By Travis Kennedy
This is an exciting time in the business-to-business world. Never before has a manufacturer in the water and wastewater market had the opportunity to control their own destiny to the extent it does right now.
Twenty years ago the situation was much different. It was a “suckers bet” where publishers held huge leverage over manufacturers because there were so few options beyond running display ads in magazines to reach your target audience. Manufacturers were forced to spend $100,000 or more to take out full-page print ads in industry publications in the hope that someone within their target market would find them, be impacted and take action. Most of the time, that call from a qualified prospect with readily available funds and authority to make a purchasing decision was VERY rare.
Enter the world of digital marketing around the turn of the century. With many water and wastewater manufacturers now making their digital spend the foundation of their marketing plans, the road towards achieving a flow of sales prospects has become clearer.
The customer journey is much different now than it was in the 1990s, 2000s, even 2010s. With content playing a MUCH larger role in how potential customers become familiar with and identify with your company, marketing has now become a process of content production, audience presentment, and lead reporting.
With more content comes more sales leads. I’ve had hundreds of conversations with manufacturers in our market about what constitutes a “sales lead” and as you might guess, I’ve heard many definitions. While almost all definitions differ by company there are two that stand out. On one side there exists a definition built on some type of interest. If there is interest in your company’s products AND/OR content and that results in an exchange of information, like contact information, that constitutes a sales lead. On the other side, I’ve heard company vernacular define a sales lead as a prospect who wants to buy, wants to buy now, wants to buy from them and has the money ready.
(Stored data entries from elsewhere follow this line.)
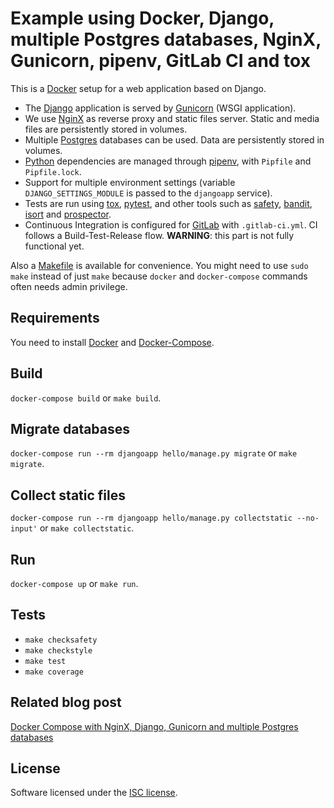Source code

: # Example using Docker, Django, multiple Postgres databases, NginX, Gunicorn, pipenv, GitLab CI and tox
This is a [Docker][] setup for a web application based on Django.

- The [Django][] application is served by [Gunicorn][] (WSGI application).
- We use [NginX][] as reverse proxy and static files server. Static and media files are
  persistently stored in volumes.
- Multiple [Postgres][] databases can be used. Data are persistently stored in volumes.
- [Python][] dependencies are managed through [pipenv][], with `Pipfile` and `Pipfile.lock`.
- Support for multiple environment settings (variable `DJANGO_SETTINGS_MODULE` is passed
  to the `djangoapp` service).
- Tests are run using [tox][], [pytest][], and other tools such as [safety][], [bandit][], [isort][] and [prospector][].
- Continuous Integration is configured for [GitLab][] with `.gitlab-ci.yml`.
  CI follows a Build-Test-Release flow. **WARNING**: this part is not fully functional yet.

Also a [Makefile][] is available for convenience. You might need to use `sudo make`
instead of just `make` because `docker` and `docker-compose` commands often needs
admin privilege.

## Requirements
You need to install [Docker][] and [Docker-Compose][].

## Build
`docker-compose build` or `make build`.

## Migrate databases
`docker-compose run --rm djangoapp hello/manage.py migrate` or `make migrate`.

## Collect static files
`docker-compose run --rm djangoapp hello/manage.py collectstatic --no-input'` or `make collectstatic`.

## Run
`docker-compose up` or `make run`.

## Tests
- `make checksafety`
- `make checkstyle`
- `make test`
- `make coverage`

[Docker]: https://www.docker.com/
[Django]: https://www.djangoproject.com/
[Gunicorn]: http://gunicorn.org/
[NginX]: https://www.nginx.com/
[Postgres]: https://www.postgresql.org/
[Python]: https://www.python.org/
[pipenv]: https://docs.pipenv.org/
[tox]: https://tox.readthedocs.io/en/latest/
[pytest]: https://docs.pytest.org/en/latest/
[safety]: https://pyup.io/safety/
[bandit]: https://github.com/openstack/bandit
[isort]: https://github.com/timothycrosley/isort
[prospector]: https://github.com/landscapeio/prospector
[GitLab]: https://about.gitlab.com/
[Makefile]: https://www.gnu.org/software/make/manual/make.html
[Docker-Compose]: https://docs.docker.com/compose/

## Related blog post
[Docker Compose with NginX, Django, Gunicorn and multiple Postgres databases][post]

[post]: http://pawamoy.github.io/2018/02/01/docker-compose-django-postgres-nginx.html

## License
Software licensed under the [ISC license](/LICENSE).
With that, I decided to do some old school homework and try and find the literal definition of the term “sales lead”. Now, of course no one uses dictionaries or encyclopedias anymore so where did I go..? Online of course and right to the business version of Wikipedia. Here’s what it said:
A sales lead is a prospective consumer of a product or service, created when an individual or business shows interest and provides contact information. A sales lead is not a sales prospect; further qualification and nurturing of the lead is necessary to increase interest.
Once increased interest is nurtured the lead can then become a Sales Prospect and expectations of a sale, timing, and revenue can begin. The goal therefore is to turn every sales lead through nurturing them over time into a sales prospect. A sales prospect in almost every case needs to start and will indeed start as a sales lead. You need ONE before you can get the OTHER.
By producing content, presenting that content to the market and nurturing each sales lead with additional insight and information, you are well on your way to producing more sales prospects than you ever thought was possible. You now have the tools available to achieve the very thing manufacturers have been trying to achieve for the better part of the last 100 years … Now THAT’S exciting!!!!